Madina
- Type: Bi-weekly
- Founder: Maulvi Majeed Hasan
- Editor: Hamid al-Ansari Ghazi
- Founded: 1912
- Ceased publication: 1975
- Language: Urdu
- Headquarters: Bijnor
- Circulation: 12,500 (1922)

= Madina (Bijnor) =

Akhbar-e-Madina (اخبار مدینه), or Madina for short, was an Urdu-language biweekly anti-colonial newspaper published in Bijnor, India between 1912 and 1975.

The newspaper first appeared in 1912. It was founded by Maulvi Majeed Hasan, and its first editor was Hamid al-Ansari Ghazi. It had its own printing press, Madina Press.

It was one of the most prominent Muslim newspapers in the United Provinces. It won acceptance from the readers through its systematic arrangement of news items and high-quality calligraphy. Read across the Indian subcontinent, it played a significant role in shaping Muslim public opinion. Politically it was supportive of the Indian National Congress.

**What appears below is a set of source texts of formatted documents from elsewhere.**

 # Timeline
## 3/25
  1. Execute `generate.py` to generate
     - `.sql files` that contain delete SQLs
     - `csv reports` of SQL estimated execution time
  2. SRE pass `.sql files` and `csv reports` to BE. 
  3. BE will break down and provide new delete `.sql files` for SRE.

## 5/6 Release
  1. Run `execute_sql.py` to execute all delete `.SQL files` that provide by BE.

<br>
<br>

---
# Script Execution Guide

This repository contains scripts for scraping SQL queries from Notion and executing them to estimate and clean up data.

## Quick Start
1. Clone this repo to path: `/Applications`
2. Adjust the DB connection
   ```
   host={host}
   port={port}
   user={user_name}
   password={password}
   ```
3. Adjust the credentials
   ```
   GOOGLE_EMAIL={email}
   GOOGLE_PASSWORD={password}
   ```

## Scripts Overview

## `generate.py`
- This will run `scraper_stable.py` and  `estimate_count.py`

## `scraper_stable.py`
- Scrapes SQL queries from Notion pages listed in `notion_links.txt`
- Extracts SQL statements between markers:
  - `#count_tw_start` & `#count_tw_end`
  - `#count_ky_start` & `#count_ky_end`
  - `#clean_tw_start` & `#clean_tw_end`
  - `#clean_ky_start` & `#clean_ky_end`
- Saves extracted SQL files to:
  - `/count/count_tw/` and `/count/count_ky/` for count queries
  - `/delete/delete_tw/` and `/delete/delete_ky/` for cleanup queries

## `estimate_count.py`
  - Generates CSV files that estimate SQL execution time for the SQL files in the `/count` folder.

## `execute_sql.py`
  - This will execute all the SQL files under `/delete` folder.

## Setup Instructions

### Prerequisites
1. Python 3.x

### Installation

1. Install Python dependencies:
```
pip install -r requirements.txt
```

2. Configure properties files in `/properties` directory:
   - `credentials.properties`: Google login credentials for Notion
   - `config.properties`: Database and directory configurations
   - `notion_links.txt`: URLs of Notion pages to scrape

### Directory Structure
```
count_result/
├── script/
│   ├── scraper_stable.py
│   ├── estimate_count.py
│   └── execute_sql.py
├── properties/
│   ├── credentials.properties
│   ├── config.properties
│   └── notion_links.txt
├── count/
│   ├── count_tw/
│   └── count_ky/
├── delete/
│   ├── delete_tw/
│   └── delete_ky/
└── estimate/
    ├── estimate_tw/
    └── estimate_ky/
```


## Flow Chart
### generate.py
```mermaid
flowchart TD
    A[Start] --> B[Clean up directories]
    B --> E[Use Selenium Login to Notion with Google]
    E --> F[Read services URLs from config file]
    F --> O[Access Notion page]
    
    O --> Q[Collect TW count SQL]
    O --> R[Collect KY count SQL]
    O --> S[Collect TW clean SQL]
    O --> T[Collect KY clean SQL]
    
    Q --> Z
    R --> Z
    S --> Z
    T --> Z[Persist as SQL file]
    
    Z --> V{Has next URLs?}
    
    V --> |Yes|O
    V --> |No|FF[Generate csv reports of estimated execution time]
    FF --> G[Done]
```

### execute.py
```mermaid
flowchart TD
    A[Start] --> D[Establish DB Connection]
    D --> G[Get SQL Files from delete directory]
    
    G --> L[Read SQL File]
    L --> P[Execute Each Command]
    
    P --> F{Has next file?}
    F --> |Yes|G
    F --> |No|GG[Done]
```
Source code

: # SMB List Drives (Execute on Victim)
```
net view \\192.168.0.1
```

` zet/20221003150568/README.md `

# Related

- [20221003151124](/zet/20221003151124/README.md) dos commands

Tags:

It opposed the continuation of princely states, particularly the Bhopal State.

Madina's circulation in 1922 was 12,500. By 1927, it had dropped to 6,500; and by 1931, it was 6,000. The newspaper was published on the 1st, 5th, 9th, 13th, 17th, 21st, 25th and 28th of each month.

In the fall of 1942 Madina asked its readers to send letters on the Pakistan movement, and published these community views.

In the early 1960s, Saeed Akhtar became Madina's editor.